Established almost a decade ago, Australian Renewable Energy Agency (ARENA) allocates federal funds to green energy projects across the country. During last week’s Australian Energy Week, the agency’s chief executive, Darren Miller, gave a speech in which he upped the ante in terms of where Australia’s renewable energy generation should be aiming – which he says should be “five to ten times more than is supplied by our electricity system today.”

“This electricity will not only be used to provide zero emissions lighting, heating and cooling to our homes and businesses, but will be used to power our transport and heavy industry — either directly or through the production of hydrogen,” Miller wrote in a LinkedIn post which was adapted from the speech.

“With the right mix of storage and peaking technologies, transmission and interconnection, and demand side flexibility, we can get to a scale that allows Australia to transform our domestic economy and supply clean energy to other countries without the same natural resources.”

His sentiments were similar to those expressed by his colleague Matt Walden, ARENA’s Director of Business Development and Transactions, who spoke at the Australian Hydrogen Conference in Sydney last Wednesday. There Walden described hydrogen as front and centre of the agency’s investments, with both men framing hydrogen as an ideal medium for Australia to export its surplus clean power.

ARENA’s Director of Business Development & Transactions, Matt Walden, in conversation with Rupert Maloney, Head of Hydrogen Investment at the Clean Energy Finance Corporation and Jeremy Hasnip, Head of Power & Renewables at Sumitomo Mitsui Banking Corporation. Australian Hydrogen Conference 2021

Bella Peacock

Global Head of Industry and Building Decarbonisation at Bloomberg New Energy Finance (BNEF), Kobad Bhavnagri, said at the same conference, however, that the economics of Australia’s hydrogen export market remain “poor” due to the high cost of transport coupled with the costs of processing hydrogen at each end (for example “cracking” ammonia molecules to turn them back into pure hydrogen).

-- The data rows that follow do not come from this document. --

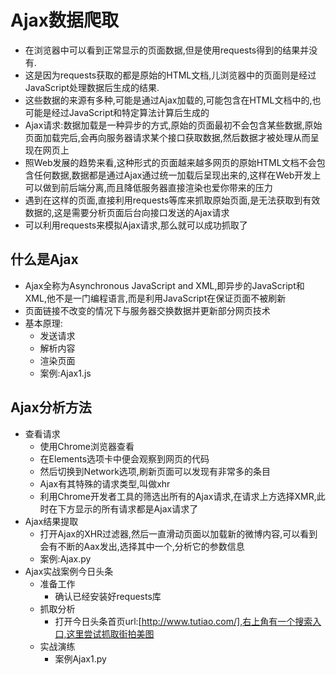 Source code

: # Ajax数据爬取
- 在浏览器中可以看到正常显示的页面数据,但是使用requests得到的结果并没有.
- 这是因为requests获取的都是原始的HTML文档,儿浏览器中的页面则是经过JavaScript处理数据后生成的结果.
- 这些数据的来源有多种,可能是通过Ajax加载的,可能包含在HTML文档中的,也可能是经过JavaScript和特定算法计算后生成的
- Ajax请求:数据加载是一种异步的方式,原始的页面最初不会包含某些数据,原始页面加载完后,会再向服务器请求某个接口获取数据,然后数据才被处理从而呈现在网页上
- 照Web发展的趋势来看,这种形式的页面越来越多网页的原始HTML文档不会包含任何数据,数据都是通过Ajax通过统一加载后呈现出来的,这样在Web开发上可以做到前后端分离,而且降低服务器直接渲染也爱你带来的压力
- 遇到在这样的页面,直接利用requests等库来抓取原始页面,是无法获取到有效数据的,这是需要分析页面后台向接口发送的Ajax请求
- 可以利用requests来模拟Ajax请求,那么就可以成功抓取了
## 什么是Ajax
- Ajax全称为Asynchronous JavaScript and XML,即异步的JavaScript和XML,他不是一门编程语言,而是利用JavaScript在保证页面不被刷新
- 页面链接不改变的情况下与服务器交换数据并更新部分网页技术
- 基本原理:
    - 发送请求
    - 解析内容
    - 渲染页面
    - 案例:Ajax1.js
## Ajax分析方法
- 查看请求
    - 使用Chrome浏览器查看
    - 在Elements选项卡中便会观察到网页的代码
    - 然后切换到Network选项,刷新页面可以发现有非常多的条目
    - Ajax有其特殊的请求类型,叫做xhr
    - 利用Chrome开发者工具的筛选出所有的Ajax请求,在请求上方选择XMR,此时在下方显示的所有请求都是Ajax请求了
- Ajax结果提取
    - 打开Ajax的XHR过滤器,然后一直滑动页面以加载新的微博内容,可以看到会有不断的Aax发出,选择其中一个,分析它的参数信息
    - 案例:Ajax.py
- Ajax实战案例今日头条
    - 准备工作
        - 确认已经安装好requests库
    - 抓取分析
        - 打开今日头条首页url:[http://www.tutiao.com/],右上角有一个搜索入口,这里尝试抓取街拍美图
    - 实战演练
        - 案例Ajax1.py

Be that as it may, superpowers like Germany remain undeterred, eager to pursue close alliances with Australia, seeing it as one of the most promising, if not the most promising, hydrogen suppliers globally. In fact, Chief Executive of the German–Australian Chamber of Industry and Commerce, Christoph von Speßhardt, commented on Darren Miller’s ambitious vision saying: “Australia can become the clean energy superpower – and make “shipping the sunshine” a very profitable reality!”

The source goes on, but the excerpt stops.